The passage of the increased reward on Shea was a sign that things were going her way. Once the river of appeasement started flowing, it tended to take on a life of its own. Even better was the fact that the mayor had come to focus on Philip Mohandas as the symbol of the outraged black community. It was a reaction she had helped engineer; she was playing Philip in her own game of chess.

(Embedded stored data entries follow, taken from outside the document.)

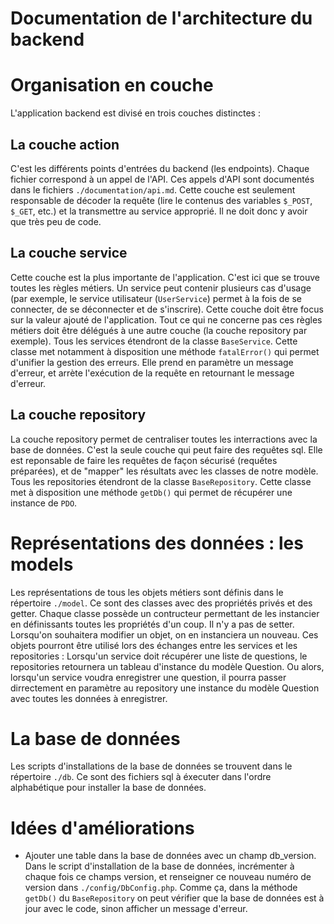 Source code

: Documentation de l'architecture du backend
==========================================

# Organisation en couche

L'application backend est divisé en trois couches distinctes :

## La couche action

C'est les différents points d'entrées du backend (les endpoints). Chaque fichier correspond à un appel de l'API. Ces appels d'API sont documentés dans le fichiers `./documentation/api.md`.
Cette couche est seulement responsable de décoder la requête (lire le contenus des variables `$_POST`, `$_GET`, etc.) et la transmettre au service approprié. Il ne doit donc y avoir que très peu de code.

## La couche service

Cette couche est la plus importante de l'application. C'est ici que se trouve toutes les règles métiers. Un service peut contenir plusieurs cas d'usage (par exemple, le service utilisateur (`UserService`) permet à la fois de se connecter, de se déconnecter et de s'inscrire). Cette couche doit être focus sur la valeur ajouté de l'application. Tout ce qui ne concerne pas ces règles métiers doit être délégués à une autre couche (la couche repository par exemple).
Tous les services étendront de la classe `BaseService`. Cette classe met notamment à disposition une méthode `fatalError()` qui permet d'unifier la gestion des erreurs. Elle prend en paramètre un message d'erreur, et arrète l'exécution de la requête en retournant le message d'erreur.

## La couche repository

La couche repository permet de centraliser toutes les interractions avec la base de données. C'est la seule couche qui peut faire des requêtes sql. Elle est reponsable de faire les requêtes de façon sécurisé (requếtes préparées), et de "mapper" les résultats avec les classes de notre modèle.
Tous les repositories étendront de la classe `BaseRepository`. Cette classe met à disposition une méthode `getDb()` qui permet de récupérer une instance de `PDO`.

# Représentations des données : les models

Les représentations de tous les objets métiers sont définis dans le répertoire `./model`. Ce sont des classes avec des propriétés privés et des getter. Chaque classe possède un contructeur permettant de les instancier en définissants toutes les propriétés d'un coup.
Il n'y a pas de setter. Lorsqu'on souhaitera modifier un objet, on en instanciera un nouveau.
Ces objets pourront être utilisé lors des échanges entre les services et les repositories : Lorsqu'un service doit récupérer une liste de questions, le repositories retournera un tableau d'instance du modèle Question. Ou alors, lorsqu'un service voudra enregistrer une question, il pourra passer dirrectement en paramètre au repository une instance du modèle Question avec toutes les données à enregistrer.

# La base de données

Les scripts d'installations de la base de données se trouvent dans le répertoire `./db`. Ce sont des fichiers sql à éxecuter dans l'ordre alphabétique pour installer la base de données.

# Idées d'améliorations

  * Ajouter une table dans la base de données avec un champ db_version. Dans le script d'installation de la base de données, incrémenter à chaque fois ce champs version, et renseigner ce nouveau numéro de version dans `./config/DbConfig.php`. Comme ça, dans la méthode `getDb()` du `BaseRepository` on peut vérifier que la base de données est à jour avec le code, sinon afficher un message d'erreur.
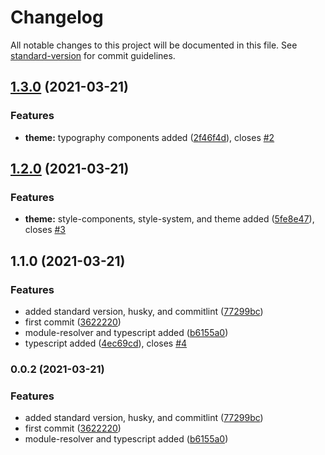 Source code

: # Changelog

All notable changes to this project will be documented in this file. See [standard-version](https://github.com/conventional-changelog/standard-version) for commit guidelines.

## [1.3.0](https://github.com/andradeB/banQi/compare/v1.2.0...v1.3.0) (2021-03-21)


### Features

* **theme:** typography components added ([2f46f4d](https://github.com/andradeB/banQi/commit/2f46f4d64091b733f02b6f6c0a2a1ec24cadde9e)), closes [#2](https://github.com/andradeB/banQi/issues/2)

## [1.2.0](https://github.com/andradeB/banQi/compare/v1.1.0...v1.2.0) (2021-03-21)


### Features

* **theme:** style-components, style-system, and theme added ([5fe8e47](https://github.com/andradeB/banQi/commit/5fe8e47901ec8c8b334fc240c33785cd214e73f0)), closes [#3](https://github.com/andradeB/banQi/issues/3)

## 1.1.0 (2021-03-21)


### Features

* added standard version, husky, and commitlint ([77299bc](https://github.com/andradeB/banQi/commit/77299bc9764770f2f9fe306879d5f2345f99be22))
* first commit ([3622220](https://github.com/andradeB/banQi/commit/3622220eef0e091d764ab29a5c1fe31813a843cd))
* module-resolver and typescript added ([b6155a0](https://github.com/andradeB/banQi/commit/b6155a0667d5ed0c3801e1fa35e5c761eda068d5))
* typescript added ([4ec69cd](https://github.com/andradeB/banQi/commit/4ec69cdd1f3680da72b109f67bf24a791066e39e)), closes [#4](https://github.com/andradeB/banQi/issues/4)

### 0.0.2 (2021-03-21)


### Features

* added standard version, husky, and commitlint ([77299bc](https://github.com/andradeB/banQi/commit/77299bc9764770f2f9fe306879d5f2345f99be22))
* first commit ([3622220](https://github.com/andradeB/banQi/commit/3622220eef0e091d764ab29a5c1fe31813a843cd))
* module-resolver and typescript added ([b6155a0](https://github.com/andradeB/banQi/commit/b6155a0667d5ed0c3801e1fa35e5c761eda068d5))
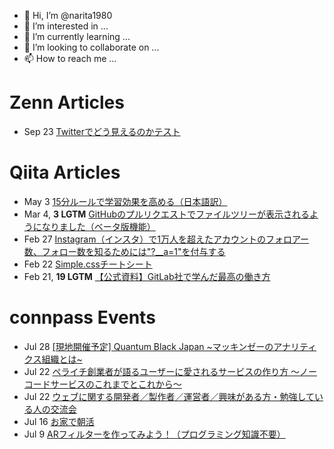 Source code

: - 👋 Hi, I’m @narita1980
- 👀 I’m interested in ...
- 🌱 I’m currently learning ...
- 💞️ I’m looking to collaborate on ...
- 📫 How to reach me ...

# Zenn Articles

<!-- profile updater begin: zenn -->
- Sep 23 [Twitterでどう見えるのかテスト](https://zenn.dev/narita1980/articles/cbb21f8d7f785752d6ac)
<!-- profile updater end: zenn -->

# Qiita Articles

<!-- profile updater begin: qiita -->
- May 3 [15分ルールで学習効果を高める（日本語訳）](https://qiita.com/narita1980/items/d0ad5246344fc6e4380f)
- Mar 4, **3 LGTM** [GitHubのプルリクエストでファイルツリーが表示されるようになりました（ベータ版機能）](https://qiita.com/narita1980/items/bee2c5232342a51e0415)
- Feb 27 [Instagram（インスタ）で1万人を超えたアカウントのフォロアー数、フォロー数を知るためには"?__a=1"を付与する](https://qiita.com/narita1980/items/630b7014fa893461b991)
- Feb 22 [Simple.cssチートシート](https://qiita.com/narita1980/items/fd2ccf0e91944aab9fd5)
- Feb 21, **19 LGTM** [【公式資料】GitLab社で学んだ最高の働き方](https://qiita.com/narita1980/items/d7d142c2bb6312cb9ad6)
<!-- profile updater end: qiita -->

# connpass Events

<!-- profile updater begin: connpass -->
- Jul 28 [[現地開催予定] Quantum Black Japan ~マッキンゼーのアナリティクス組織とは~](https://quantumblack.connpass.com/event/253391/)
- Jul 22 [ペライチ創業者が語るユーザーに愛されるサービスの作り方 〜ノーコードサービスのこれまでとこれから〜](https://buildweekend.connpass.com/event/252821/)
- Jul 22 [ウェブに関する開発者／製作者／運営者／興味がある方・勉強している人の交流会](https://movabletype-kagoshima.connpass.com/event/246667/)
- Jul 16 [お家で朝活](https://connpass.com/event/250139/)
- Jul 9 [ARフィルターを作ってみよう！（プログラミング知識不要）](https://inxr.connpass.com/event/250338/)
<!-- profile updater end: connpass -->

<!---
narita1980/narita1980 is a ✨ special ✨ repository because its `README.md` (this file) appears on your GitHub profile.
You can click the Preview link to take a look at your changes.
--->
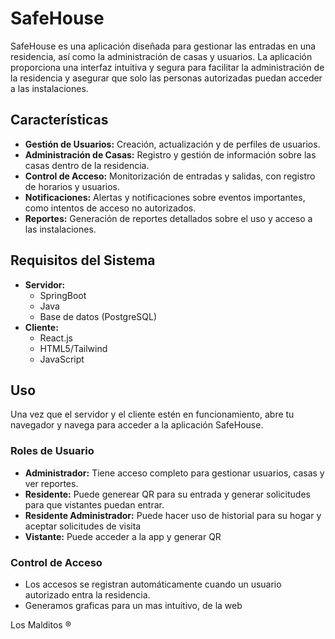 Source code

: # SafeHouse

SafeHouse es una aplicación diseñada para gestionar las entradas en una residencia, así como la administración de casas y usuarios. La aplicación proporciona una interfaz intuitiva y segura para facilitar la administración de la residencia y asegurar que solo las personas autorizadas puedan acceder a las instalaciones.

## Características

- **Gestión de Usuarios:** Creación, actualización y de perfiles de usuarios.
- **Administración de Casas:** Registro y gestión de información sobre las casas dentro de la residencia.
- **Control de Acceso:** Monitorización de entradas y salidas, con registro de horarios y usuarios.
- **Notificaciones:** Alertas y notificaciones sobre eventos importantes, como intentos de acceso no autorizados.
- **Reportes:** Generación de reportes detallados sobre el uso y acceso a las instalaciones.

## Requisitos del Sistema

- **Servidor:**
  - SpringBoot
  - Java
  - Base de datos (PostgreSQL)
- **Cliente:**
  - React.js
  - HTML5/Tailwind
  - JavaScript

## Uso

Una vez que el servidor y el cliente estén en funcionamiento, abre tu navegador y navega para acceder a la aplicación SafeHouse.

### Roles de Usuario

- **Administrador:** Tiene acceso completo para gestionar usuarios, casas y ver reportes.
- **Residente:** Puede generear QR para su entrada y generar solicitudes para que vistantes puedan entrar.
- **Residente Administrador:** Puede hacer uso de historial para su hogar y aceptar solicitudes de visita
- **Vistante:** Puede acceder a la app y generar QR


### Control de Acceso

- Los accesos se registran automáticamente cuando un usuario autorizado entra la residencia.
- Generamos graficas para un mas intuitivo, de la web




Los Malditos ®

But she had to remind herself not to underestimate the man – he was no mere pawn. In calmer times she knew that Mohandas managed to retain only a small following in the voting community. But when flare-ups occurred, when the general perception got to be that the essence of American black life itself was under threat from the white majority, even moderate blacks – her constituents – flocked to him in large numbers, significant numbers.

The blinds were drawn throughout the house. Dressed in a black woolen outfit suitable for mourning, Loretta sat at a cherry secretary in her small office at the back, looking out and down to the Presidio, the decommissioned army base that had recently been converted to a national park.

The last place of decommissioned and deserted prime real estate in San Francisco was the Hunter's Point Naval Reservation, and, waiting for Abe Glitsky's arrival, Loretta was putting in more phone time to Washington. Her idea had been percolating for months, and she had been patiently waiting for the time to set it in motion. And now that time had come. Whatever the outcome of this crisis, she was confident that her plan would deliver her nearly every African-American vote in the Bay Area.